- **PROBLEM DESCRIPTION**
Repeat exactly the lines of the entries below from the one with "- **API:** Add" through the one with "- **For issues:** Open a GitHub issue.", both ends included, and nothing else.

- **SOURCE MATERIAL**
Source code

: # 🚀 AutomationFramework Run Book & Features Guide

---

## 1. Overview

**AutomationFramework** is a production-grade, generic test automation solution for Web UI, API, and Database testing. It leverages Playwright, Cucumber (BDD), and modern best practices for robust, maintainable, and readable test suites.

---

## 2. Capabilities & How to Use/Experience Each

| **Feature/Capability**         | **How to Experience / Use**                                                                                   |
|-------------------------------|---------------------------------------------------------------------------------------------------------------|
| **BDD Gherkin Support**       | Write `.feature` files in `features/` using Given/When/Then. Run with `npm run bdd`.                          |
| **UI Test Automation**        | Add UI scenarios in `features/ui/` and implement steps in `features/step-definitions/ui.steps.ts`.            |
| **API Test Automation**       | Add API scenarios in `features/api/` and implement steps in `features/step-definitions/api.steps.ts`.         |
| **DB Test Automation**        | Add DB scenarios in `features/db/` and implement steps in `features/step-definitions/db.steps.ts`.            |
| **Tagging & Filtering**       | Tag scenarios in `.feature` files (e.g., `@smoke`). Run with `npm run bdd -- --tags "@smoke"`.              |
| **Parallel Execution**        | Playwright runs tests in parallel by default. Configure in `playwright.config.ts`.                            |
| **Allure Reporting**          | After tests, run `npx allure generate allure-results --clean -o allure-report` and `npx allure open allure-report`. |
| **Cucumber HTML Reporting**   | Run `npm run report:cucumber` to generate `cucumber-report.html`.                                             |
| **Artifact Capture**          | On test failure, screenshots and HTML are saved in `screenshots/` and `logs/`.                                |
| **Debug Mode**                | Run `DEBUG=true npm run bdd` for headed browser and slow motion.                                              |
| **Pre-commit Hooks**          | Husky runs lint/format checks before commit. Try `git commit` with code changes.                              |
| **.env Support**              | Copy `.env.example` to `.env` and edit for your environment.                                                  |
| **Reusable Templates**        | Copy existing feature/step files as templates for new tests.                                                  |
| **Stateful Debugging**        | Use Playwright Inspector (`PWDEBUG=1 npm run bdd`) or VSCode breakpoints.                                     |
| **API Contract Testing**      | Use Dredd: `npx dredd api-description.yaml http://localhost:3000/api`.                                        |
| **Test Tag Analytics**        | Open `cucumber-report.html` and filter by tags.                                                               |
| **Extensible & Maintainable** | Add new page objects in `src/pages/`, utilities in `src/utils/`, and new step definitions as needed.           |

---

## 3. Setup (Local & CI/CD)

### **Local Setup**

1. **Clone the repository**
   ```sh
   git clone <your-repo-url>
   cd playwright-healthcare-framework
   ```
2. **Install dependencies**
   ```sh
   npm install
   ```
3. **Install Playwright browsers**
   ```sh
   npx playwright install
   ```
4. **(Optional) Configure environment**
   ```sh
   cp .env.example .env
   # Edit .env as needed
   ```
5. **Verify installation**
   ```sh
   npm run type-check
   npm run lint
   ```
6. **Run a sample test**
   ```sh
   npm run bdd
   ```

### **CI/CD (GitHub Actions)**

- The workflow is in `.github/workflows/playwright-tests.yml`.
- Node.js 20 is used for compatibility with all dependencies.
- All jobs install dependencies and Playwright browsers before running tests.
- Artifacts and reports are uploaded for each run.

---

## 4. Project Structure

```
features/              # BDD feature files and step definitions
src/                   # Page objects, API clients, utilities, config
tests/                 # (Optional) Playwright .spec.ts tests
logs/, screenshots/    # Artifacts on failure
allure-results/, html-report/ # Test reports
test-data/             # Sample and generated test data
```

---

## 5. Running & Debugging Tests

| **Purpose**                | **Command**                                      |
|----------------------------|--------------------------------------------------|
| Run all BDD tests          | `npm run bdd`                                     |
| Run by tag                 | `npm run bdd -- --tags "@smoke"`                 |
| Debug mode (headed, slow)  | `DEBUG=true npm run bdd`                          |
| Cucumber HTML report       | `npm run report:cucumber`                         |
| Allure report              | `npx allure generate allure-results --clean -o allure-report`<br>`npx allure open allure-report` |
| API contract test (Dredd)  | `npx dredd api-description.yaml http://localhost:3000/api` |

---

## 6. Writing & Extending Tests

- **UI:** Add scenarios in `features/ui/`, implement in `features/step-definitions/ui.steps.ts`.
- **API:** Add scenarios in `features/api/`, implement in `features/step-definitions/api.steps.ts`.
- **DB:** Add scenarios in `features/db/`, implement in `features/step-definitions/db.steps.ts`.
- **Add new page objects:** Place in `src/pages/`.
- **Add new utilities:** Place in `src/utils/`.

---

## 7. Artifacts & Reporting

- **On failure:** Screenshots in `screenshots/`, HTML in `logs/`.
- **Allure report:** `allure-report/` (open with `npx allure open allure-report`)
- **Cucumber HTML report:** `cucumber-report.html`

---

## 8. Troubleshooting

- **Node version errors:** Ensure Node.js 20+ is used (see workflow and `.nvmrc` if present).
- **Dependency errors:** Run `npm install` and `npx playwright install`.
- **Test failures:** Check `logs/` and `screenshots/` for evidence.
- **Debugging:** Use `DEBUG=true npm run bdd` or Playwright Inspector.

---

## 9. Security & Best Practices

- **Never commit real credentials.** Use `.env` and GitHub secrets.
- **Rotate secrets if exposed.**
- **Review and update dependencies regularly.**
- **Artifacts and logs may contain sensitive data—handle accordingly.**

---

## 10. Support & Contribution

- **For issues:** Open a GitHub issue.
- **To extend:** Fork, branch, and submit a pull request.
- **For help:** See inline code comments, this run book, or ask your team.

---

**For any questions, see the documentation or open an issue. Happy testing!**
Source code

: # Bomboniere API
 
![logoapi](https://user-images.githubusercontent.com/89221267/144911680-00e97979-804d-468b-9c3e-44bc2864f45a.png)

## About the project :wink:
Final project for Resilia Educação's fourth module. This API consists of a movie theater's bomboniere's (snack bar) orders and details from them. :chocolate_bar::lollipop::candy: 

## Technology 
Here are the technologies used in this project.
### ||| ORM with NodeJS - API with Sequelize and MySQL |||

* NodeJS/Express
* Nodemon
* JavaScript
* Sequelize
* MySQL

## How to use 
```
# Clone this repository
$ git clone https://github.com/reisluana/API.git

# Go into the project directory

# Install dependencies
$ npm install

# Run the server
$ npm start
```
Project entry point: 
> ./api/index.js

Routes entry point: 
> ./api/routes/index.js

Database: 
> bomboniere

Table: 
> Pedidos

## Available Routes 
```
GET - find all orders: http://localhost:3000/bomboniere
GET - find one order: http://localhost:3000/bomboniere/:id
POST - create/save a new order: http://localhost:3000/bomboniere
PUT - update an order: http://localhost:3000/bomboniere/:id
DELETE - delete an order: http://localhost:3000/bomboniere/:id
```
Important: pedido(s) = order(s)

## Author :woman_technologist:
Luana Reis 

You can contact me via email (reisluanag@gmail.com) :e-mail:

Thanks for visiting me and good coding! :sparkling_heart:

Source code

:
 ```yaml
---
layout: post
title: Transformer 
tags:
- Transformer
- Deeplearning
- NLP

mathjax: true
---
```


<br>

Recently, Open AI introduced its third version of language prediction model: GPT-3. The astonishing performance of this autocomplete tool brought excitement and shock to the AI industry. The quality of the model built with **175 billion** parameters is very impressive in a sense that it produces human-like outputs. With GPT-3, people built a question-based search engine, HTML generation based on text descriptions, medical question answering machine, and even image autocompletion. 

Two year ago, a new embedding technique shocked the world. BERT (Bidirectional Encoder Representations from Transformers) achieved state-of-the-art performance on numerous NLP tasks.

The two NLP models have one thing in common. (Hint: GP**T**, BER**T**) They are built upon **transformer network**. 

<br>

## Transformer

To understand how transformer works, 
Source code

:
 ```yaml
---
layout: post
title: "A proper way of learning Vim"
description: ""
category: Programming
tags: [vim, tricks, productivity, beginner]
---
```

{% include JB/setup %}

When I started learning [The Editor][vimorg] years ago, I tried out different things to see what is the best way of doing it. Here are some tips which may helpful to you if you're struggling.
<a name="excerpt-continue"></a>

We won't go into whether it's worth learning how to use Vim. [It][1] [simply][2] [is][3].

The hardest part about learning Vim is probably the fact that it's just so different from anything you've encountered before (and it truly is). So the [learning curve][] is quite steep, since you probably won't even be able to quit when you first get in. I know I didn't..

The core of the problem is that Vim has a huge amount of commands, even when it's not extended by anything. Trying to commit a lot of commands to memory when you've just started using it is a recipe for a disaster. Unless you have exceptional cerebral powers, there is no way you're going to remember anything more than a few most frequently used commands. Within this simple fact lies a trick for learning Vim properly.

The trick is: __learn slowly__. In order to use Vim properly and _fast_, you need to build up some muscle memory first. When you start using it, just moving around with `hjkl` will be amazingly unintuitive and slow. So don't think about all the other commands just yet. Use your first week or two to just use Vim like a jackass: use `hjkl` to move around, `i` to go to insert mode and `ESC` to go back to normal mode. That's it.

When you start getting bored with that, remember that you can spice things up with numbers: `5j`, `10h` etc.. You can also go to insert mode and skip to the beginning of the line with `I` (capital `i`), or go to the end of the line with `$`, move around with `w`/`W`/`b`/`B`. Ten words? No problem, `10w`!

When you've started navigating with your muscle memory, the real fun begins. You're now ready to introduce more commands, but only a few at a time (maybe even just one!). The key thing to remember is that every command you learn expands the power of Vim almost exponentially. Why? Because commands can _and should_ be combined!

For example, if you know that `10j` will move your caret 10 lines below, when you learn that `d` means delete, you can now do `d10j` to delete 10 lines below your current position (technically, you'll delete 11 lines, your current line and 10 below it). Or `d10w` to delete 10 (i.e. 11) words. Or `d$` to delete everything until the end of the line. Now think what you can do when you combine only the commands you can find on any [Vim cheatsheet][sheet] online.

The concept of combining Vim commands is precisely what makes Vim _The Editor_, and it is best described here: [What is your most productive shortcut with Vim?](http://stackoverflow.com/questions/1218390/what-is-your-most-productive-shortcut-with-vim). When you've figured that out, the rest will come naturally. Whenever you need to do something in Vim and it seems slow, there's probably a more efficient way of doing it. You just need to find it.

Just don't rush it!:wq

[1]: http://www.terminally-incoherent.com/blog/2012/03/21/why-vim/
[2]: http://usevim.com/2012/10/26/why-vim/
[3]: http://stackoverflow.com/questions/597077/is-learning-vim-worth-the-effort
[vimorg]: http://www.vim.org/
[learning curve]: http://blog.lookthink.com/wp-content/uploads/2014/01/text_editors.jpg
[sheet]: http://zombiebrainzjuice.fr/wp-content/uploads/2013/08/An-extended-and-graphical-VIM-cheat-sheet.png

- **ANSWER BELOW**
- **API:** Add scenarios in `features/api/`, implement in `features/step-definitions/api.steps.ts`.
- **DB:** Add scenarios in `features/db/`, implement in `features/step-definitions/db.steps.ts`.
- **Add new page objects:** Place in `src/pages/`.
- **Add new utilities:** Place in `src/utils/`.

---

## 7. Artifacts & Reporting

- **On failure:** Screenshots in `screenshots/`, HTML in `logs/`.
- **Allure report:** `allure-report/` (open with `npx allure open allure-report`)
- **Cucumber HTML report:** `cucumber-report.html`

---

## 8. Troubleshooting

- **Node version errors:** Ensure Node.js 20+ is used (see workflow and `.nvmrc` if present).
- **Dependency errors:** Run `npm install` and `npx playwright install`.
- **Test failures:** Check `logs/` and `screenshots/` for evidence.
- **Debugging:** Use `DEBUG=true npm run bdd` or Playwright Inspector.

---

## 9. Security & Best Practices

- **Never commit real credentials.** Use `.env` and GitHub secrets.
- **Rotate secrets if exposed.**
- **Review and update dependencies regularly.**
- **Artifacts and logs may contain sensitive data—handle accordingly.**

---

## 10. Support & Contribution

- **For issues:** Open a GitHub issue.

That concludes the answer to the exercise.